Gli obiettivi rispetto ai rischi – “Serve un ulteriore passo avanti per fronteggiare l’emergenza climatica e onorare gli impegni dell’Accordo di Parigi”, ha commentato il presidente di Legambiente Stefano Ciafani, ricordando che l’ultimo Emissions Gap Report dell’UNEP (il programma ambientale delle Nazioni Unite) ha evidenziato che l’attuale azione climatica è pericolosamente insufficiente per raggiungere gli obiettivi di Parigi e ci porta verso un allarmante surriscaldamento del pianeta di oltre 3°C entro la fine del secolo, rispetto ai livelli preindustriali”. Scenario, secondo le recenti previsioni del Joint Research Center della Commissione, che può costare al benessere dei cittadini europei almeno 175 miliardi di euro l’anno. Per evitare che ciò si avveri, secondo il rapporto dell’UNEP, è cruciale che l’azione climatica dei governi sia così ambiziosa da consentire una riduzione media annua del 7,6% da qui al 2030, al fine di contenere l’aumento della temperatura media globale entro la soglia critica 1.5°C”. Per l’Unione europea questo significa una riduzione del 65% delle emissioni climalteranti entro il 2030 rispetto ai livelli del 1990 e, quindi, andare ben oltre il 55% proposto dalla Commissione.
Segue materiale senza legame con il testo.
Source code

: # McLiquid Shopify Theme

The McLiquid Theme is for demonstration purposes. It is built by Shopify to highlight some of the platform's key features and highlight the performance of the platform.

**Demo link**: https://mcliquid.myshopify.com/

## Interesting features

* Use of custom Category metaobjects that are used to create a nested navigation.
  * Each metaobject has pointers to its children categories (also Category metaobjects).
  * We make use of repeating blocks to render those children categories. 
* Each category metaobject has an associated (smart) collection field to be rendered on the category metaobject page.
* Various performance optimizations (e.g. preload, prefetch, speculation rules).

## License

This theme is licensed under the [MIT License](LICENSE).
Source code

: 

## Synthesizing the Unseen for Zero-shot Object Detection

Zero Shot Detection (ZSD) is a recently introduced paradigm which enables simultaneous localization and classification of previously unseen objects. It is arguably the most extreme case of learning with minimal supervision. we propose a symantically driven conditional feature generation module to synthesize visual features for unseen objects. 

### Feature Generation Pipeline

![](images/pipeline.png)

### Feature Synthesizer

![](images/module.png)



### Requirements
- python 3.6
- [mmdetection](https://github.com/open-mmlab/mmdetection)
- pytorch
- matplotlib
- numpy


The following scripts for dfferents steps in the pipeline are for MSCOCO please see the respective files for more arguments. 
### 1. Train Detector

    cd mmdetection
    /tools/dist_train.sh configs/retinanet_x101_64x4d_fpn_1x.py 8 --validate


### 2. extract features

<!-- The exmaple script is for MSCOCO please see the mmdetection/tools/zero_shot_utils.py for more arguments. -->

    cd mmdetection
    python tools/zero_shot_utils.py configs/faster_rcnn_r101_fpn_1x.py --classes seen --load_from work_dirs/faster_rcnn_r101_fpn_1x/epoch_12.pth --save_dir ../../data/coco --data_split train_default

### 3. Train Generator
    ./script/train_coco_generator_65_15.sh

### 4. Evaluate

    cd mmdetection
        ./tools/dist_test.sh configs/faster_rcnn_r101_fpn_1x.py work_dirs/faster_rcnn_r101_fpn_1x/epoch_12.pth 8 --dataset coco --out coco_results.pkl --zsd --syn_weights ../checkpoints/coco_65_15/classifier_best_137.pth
Legambiente ricorda anche un recente studio dell’Università di Berlino e dell’Istituto tedesco per la ricerca economica (DIW), secondo cui una riduzione delle emissioni del 65% è possibile e consentirebbe all’Europa di risparmiare più di 10mila miliardi di euro per la conseguente riduzione dei danni ambientali e climatici, oltre ad una forte riduzione della dipendenza dalle importazioni di combustibili fossili.
Greenpeace: “Ora tocca ai governi” – Anche per Greenpeace l’obiettivo dovrebbe essere quello di un taglio minimo del 65% delle emissioni dell’Ue entro il 2030. “Il Parlamento europeo ha chiarito di essere l’attore più forte e ambizioso in campo comunitario”, ha dichiarato Sebastian Mang, policy advisor di Greenpeace Ee, secondo cui “il problema è che la maggior parte dei governi nazionali e la Commissione europea giocano al ribasso. Un taglio del 60% delle emissioni entro il 2030 è un passo avanti, ma comunque ancora non sufficiente per evitare le conseguenze peggiori della crisi climatica”.
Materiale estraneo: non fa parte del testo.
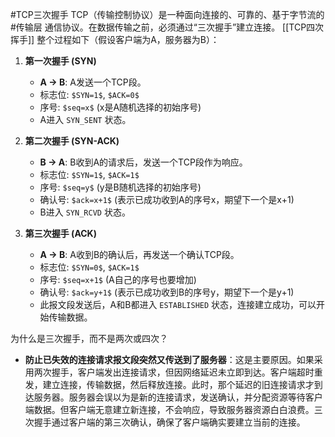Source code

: 
#TCP三次握手 TCP（传输控制协议）是一种面向连接的、可靠的、基于字节流的 #传输层 通信协议。在数据传输之前，必须通过“三次握手”建立连接。
[[TCP四次挥手]]
整个过程如下（假设客户端为A，服务器为B）：

1.  **第一次握手 (SYN)**
    *   **A -> B**: A发送一个TCP段。
    *   标志位: `$SYN=1$`, `$ACK=0$`
    *   序号: `$seq=x$` (x是A随机选择的初始序号)
    *   A进入 `SYN_SENT` 状态。

2.  **第二次握手 (SYN-ACK)**
    *   **B -> A**: B收到A的请求后，发送一个TCP段作为响应。
    *   标志位: `$SYN=1$`, `$ACK=1$`
    *   序号: `$seq=y$` (y是B随机选择的初始序号)
    *   确认号: `$ack=x+1$` (表示已成功收到A的序号x，期望下一个是x+1)
    *   B进入 `SYN_RCVD` 状态。

3.  **第三次握手 (ACK)**
    *   **A -> B**: A收到B的确认后，再发送一个确认TCP段。
    *   标志位: `$SYN=0$`, `$ACK=1$`
    *   序号: `$seq=x+1$` (A自己的序号也要增加)
    *   确认号: `$ack=y+1$` (表示已成功收到B的序号y，期望下一个是y+1)
    *   此报文段发送后，A和B都进入 `ESTABLISHED` 状态，连接建立成功，可以开始传输数据。

为什么是三次握手，而不是两次或四次？
*   **防止已失效的连接请求报文段突然又传送到了服务器**：这是主要原因。如果采用两次握手，客户端发出连接请求，但因网络延迟未立即到达。客户端超时重发，建立连接，传输数据，然后释放连接。此时，那个延迟的旧连接请求才到达服务器。服务器会误以为是新的连接请求，发送确认，并分配资源等待客户端数据。但客户端无意建立新连接，不会响应，导致服务器资源白白浪费。三次握手通过客户端的第三次确认，确保了客户端确实要建立当前的连接。

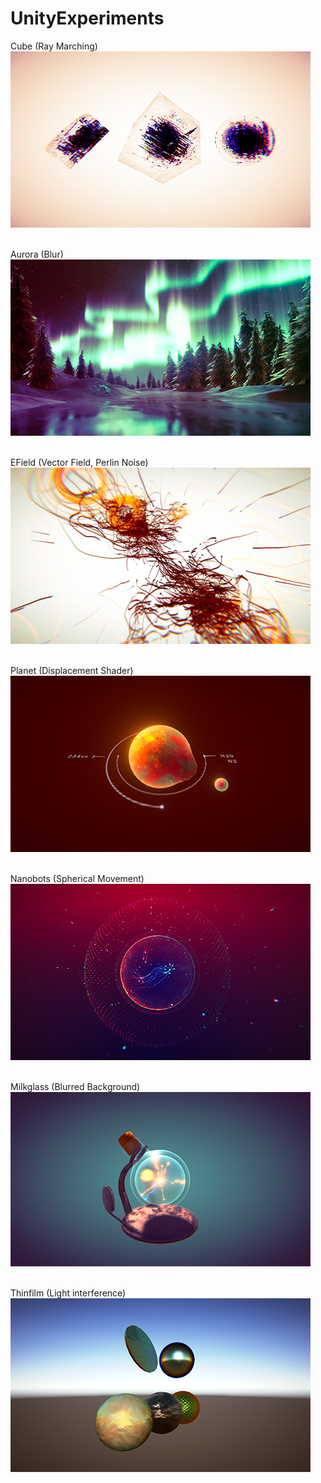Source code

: # UnityExperiments


Cube (Ray Marching)<br/>
![Alt text](Meta/cube.png?raw=true "Cube")<br/><br/>

Aurora (Blur)<br/>
![Alt text](Meta/aurora.png?raw=true "Aurora")<br/><br/>

EField (Vector Field, Perlin Noise)<br/>
![Alt text](Meta/efield.png?raw=true "EField")<br/><br/>

Planet (Displacement Shader)<br/>
![Alt text](Meta/planet.png?raw=true "Planet")<br/><br/>

Nanobots (Spherical Movement)<br/>
![Alt text](Meta/nanobot.png?raw=true "Nanobots")<br/><br/>

Milkglass (Blurred Background)<br/>
![Alt text](Meta/milkglass.png?raw=true "Milkglass")<br/><br/>

Thinfilm (Light interference)<br/>
![Alt text](Meta/thinfilm.png?raw=true "Thin Film")<br/><br/>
Le altre proposte – Il Parlamento europeo ha anche dato il suo sostegno a rendere vincolante per tutti gli Stati l’obiettivo di neutralità climatica per l’Ue al 2050, creare un consiglio di scienziati sul cambiamento climatico e richiedere alla Commissione di presentare una proposta per un obiettivo climatico al 2040 ed, entro dicembre 2021, un bilancio del carbonio (cosiddetto ‘carbon budget’) per l’Ue, ossia un documento che chiarisca quanti gas serra può ancora emettere l’Ue per raggiungere gli obiettivi dell’accordo di Parigi.